Now there’s a thing. Something I do a lot, especially as I’m of an age to remember pre decimalisation here in the UK, and (sadly) still convert prices back to the old (and considered real) pounds, shillings and pence, or £sd.
I remember this, the thruppenny bit.
Four of these made a shilling, and twenty shillings made a pound, so in those days your pound was worth 240 pennies, not a mere one hundred as it is now.
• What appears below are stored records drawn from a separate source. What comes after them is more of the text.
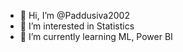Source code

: - 👋 Hi, I’m @Paddusiva2002
- 👀 I’m interested in Statistics
- 🌱 I’m currently learning ML, Power BI
  <!---
Paddusiva2002/Paddusiva2002 is a ✨ special ✨ repository because its `README.md` (this file) appears on your GitHub profile.
You can click the Preview link to take a look at your changes.
--->
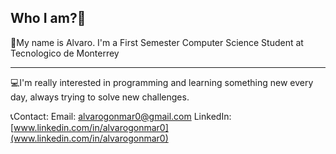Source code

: ## Who I am?👋

👤My name is Alvaro. I'm a First Semester Computer Science Student at Tecnologico de Monterrey

*********************************

💻I'm really interested in programming and learning something new every day, always trying to solve new challenges.

📞Contact:
Email: alvarogonmar0@gmail.com
LinkedIn: [www.linkedin.com/in/alvarogonmar0](www.linkedin.com/in/alvarogonmar0)
<!--
**alvarogonmar/alvarogonmar** is a ✨ _special_ ✨ repository because its `README.md` (this file) appears on your GitHub profile.

Here are some ideas to get you started:

- 🔭 I’m currently working on ...
- 🌱 I’m currently learning ...
- 👯 I’m looking to collaborate on ...
- 🤔 I’m looking for help with ...
- 💬 Ask me about ...
- 📫 How to reach me: ...
- 😄 Pronouns: ...
- ⚡ Fun fact: ...
-->
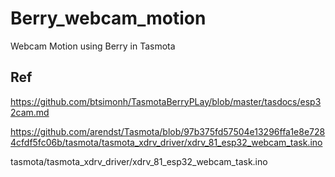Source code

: # Berry_webcam_motion
Webcam Motion using Berry in Tasmota

## Ref
https://github.com/btsimonh/TasmotaBerryPLay/blob/master/tasdocs/esp32cam.md

https://github.com/arendst/Tasmota/blob/97b375fd57504e13296ffa1e8e7284cfdf5fc06b/tasmota/tasmota_xdrv_driver/xdrv_81_esp32_webcam_task.ino

tasmota/tasmota_xdrv_driver/xdrv_81_esp32_webcam_task.ino
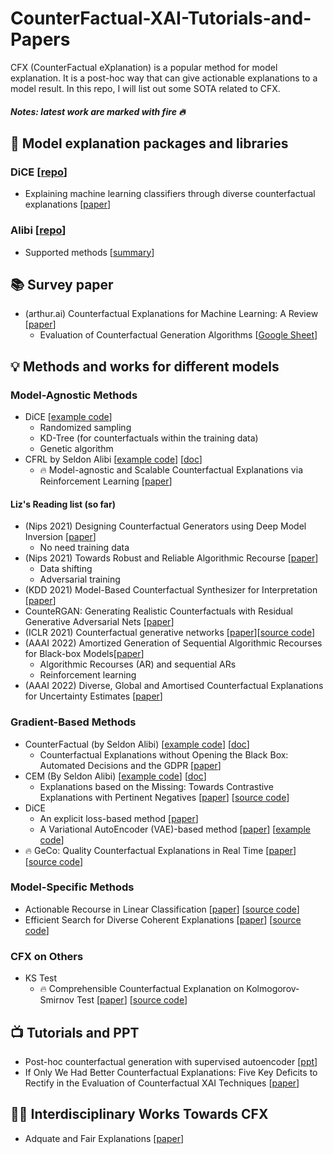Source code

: # CounterFactual-XAI-Tutorials-and-Papers


CFX (CounterFactual eXplanation) is a popular method for model explanation. It is a post-hoc way that can give actionable explanations to a model result. In this repo, I will list out some SOTA related to CFX.
##### Notes: latest work are marked with fire 🔥

## 📖 Model explanation packages and libraries 
### DiCE [[repo](https://github.com/interpretml/DiCE)]
- Explaining machine learning classifiers through diverse counterfactual explanations [[paper](https://dl.acm.org/doi/abs/10.1145/3351095.3372850)]
### Alibi [[repo](https://github.com/SeldonIO/alibi)]
- Supported methods [[summary](https://github.com/SeldonIO/alibi#model-explanations)]

## 📚 Survey paper
- (arthur.ai) Counterfactual Explanations for Machine Learning: A Review [[paper](https://arxiv.org/pdf/2010.10596.pdf)]
  - Evaluation of Counterfactual Generation Algorithms [[Google Sheet](https://docs.google.com/spreadsheets/d/15V7NOZQh4LQMkglLHtPvgcEQf_yaGNCfQHwG1zOFCz4/edit#gid=0)]

## 💡 Methods and works for different models
### Model-Agnostic Methods
- DiCE [[example code](https://github.com/interpretml/DiCE/blob/master/docs/source/notebooks/DiCE_model_agnostic_CFs.ipynb)]
  - Randomized sampling
  - KD-Tree (for counterfactuals within the training data)
  - Genetic algorithm 
- CFRL by Seldon Alibi [[example code](https://docs.seldon.io/projects/alibi/en/latest/examples/cfrl_adult.html)] [[doc](https://docs.seldon.io/projects/alibi/en/latest/methods/CFRL.html)]
  - 🔥 Model-agnostic and Scalable Counterfactual Explanations via Reinforcement Learning [[paper](https://arxiv.org/pdf/2106.02597.pdf)]
#### Liz's Reading list (so far)
- (Nips 2021) Designing Counterfactual Generators using Deep Model Inversion [[paper](https://proceedings.neurips.cc/paper/2021/file/8ca01ea920679a0fe3728441494041b9-Paper.pdf)]
  - No need training data 
- (Nips 2021) Towards Robust and Reliable Algorithmic Recourse [[paper](https://proceedings.neurips.cc/paper/2021/file/8ccfb1140664a5fa63177fb6e07352f0-Paper.pdf)]
  - Data shifting
  - Adversarial training 
- (KDD 2021) Model-Based Counterfactual Synthesizer for Interpretation [[paper](https://arxiv.org/abs/2106.08971)]
- CounteRGAN: Generating Realistic Counterfactuals with Residual Generative Adversarial Nets [[paper](https://arxiv.org/abs/2009.05199)]
- (ICLR 2021) Counterfactual generative networks [[paper](https://arxiv.org/pdf/2101.06046.pdf)][[source code](https://github.com/autonomousvision/counterfactual_generative_networks)]
- (AAAI 2022) Amortized Generation of Sequential Algorithmic Recourses for Black-box Models[[paper](https://arxiv.org/pdf/2106.03962.pdf)] 
  -  Algorithmic Recourses (AR) and sequential ARs
  -  Reinforcement learning
- (AAAI 2022) Diverse, Global and Amortised Counterfactual Explanations for Uncertainty Estimates [[paper](https://arxiv.org/abs/2112.02646)]

### Gradient-Based Methods
- CounterFactual (by Seldon Alibi) [[example code](https://docs.seldon.io/projects/alibi/en/latest/examples/cf_mnist.html)] [[doc](https://docs.seldon.io/projects/alibi/en/latest/methods/CF.html)]
  - Counterfactual Explanations without Opening the Black Box: Automated Decisions and the GDPR [[paper](https://arxiv.org/abs/1711.00399)] 
- CEM (By Seldon Alibi) [[example code](https://docs.seldon.io/projects/alibi/en/latest/examples/cem_iris.html)] [[doc](https://docs.seldon.io/projects/alibi/en/stable/methods/CEM.html)]
  - Explanations based on the Missing: Towards Contrastive Explanations with Pertinent Negatives [[paper](https://arxiv.org/abs/1802.07623)] [[source code](https://github.com/IBM/Contrastive-Explanation-Method)] 
- DiCE 
  - An explicit loss-based method [[paper](https://arxiv.org/pdf/1905.07697.pdf)]
  - A Variational AutoEncoder (VAE)-based method [[paper](https://arxiv.org/pdf/1912.03277.pdf)] [[example code](http://interpret.ml/DiCE/notebooks/DiCE_getting_started_feasible.html)]
- 🔥 GeCo: Quality Counterfactual Explanations in Real Time [[paper](http://vldb.org/pvldb/vol14/p1681-schleich.pdf)] [[source code](https://github.com/mjschleich/GeCo.jl)]
### Model-Specific Methods
- Actionable Recourse in Linear Classification [[paper](https://arxiv.org/pdf/1809.06514.pdf)] [[source code](https://github.com/ustunb/actionable-recourse)]
- Efficient Search for Diverse Coherent Explanations [[paper](https://arxiv.org/pdf/1901.04909.pdf)] [[source code](https://bitbucket.org/ChrisRussell/diverse-coherent-explanations/src/master)]
### CFX on Others
- KS Test
  -  🔥 Comprehensible Counterfactual Explanation on Kolmogorov-Smirnov Test  [[paper](http://vldb.org/pvldb/vol14/p1583-cong.pdf)] [[source code](https://github.com/research0610/MOCHE)]

## 📺 Tutorials and PPT
- Post-hoc counterfactual generation with supervised autoencoder [[ppt](https://project.inria.fr/aimlai/files/2021/09/XAI_ECML-final.pdf)]
- If Only We Had Better Counterfactual Explanations: Five Key Deficits to Rectify in the Evaluation of Counterfactual XAI Techniques [[paper](https://arxiv.org/pdf/2103.01035.pdf)]
## 👩‍🏫 Interdisciplinary Works Towards CFX
- Adquate and Fair Explanations [[paper](https://arxiv.org/abs/2001.07578)]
What a con that was!
My Mum used to save them in a green long-necked wine bottle with a flat rounded base which was kept on the piano.
It was not unusual for me to ‘raid it’, not for sweets, but to pay the 6/3d (25 coins at the time which is worth about 31p today) to the insurance man who called every fourth Monday, but never timed it right for when my folks were in.
It wasn’t that they were avoiding him, but Dad was a builder and had to take advantage of good weather and natural light, and Mum was working full time.
I suppose today that might be construed as unprofessional, I mean a man calling on a house where a young girl, not quite a teenager, was alone, but at the time you don’t think of things like that do you?
I remember lots of things about the old currency coinage, we had paper notes (50p was never the same as having a ten bob note in a birthday card), my savings account was with the post office and I had a book, not a piece of plastic, and if you had a pound as pocket money, you were megga rich!
You could do so much with it: a bus ride to the picture house cost you 3d on a Saturday morning for the cartoon show, admittance being sixpence, sweets from the tuck shop at a penny a shot, ice cream at 3d in the interval, and hot dogs, soda pop and pop corn were yet to be on the menu.
Our money has gone full circle though, and next month sees the introduction of the new pound coin.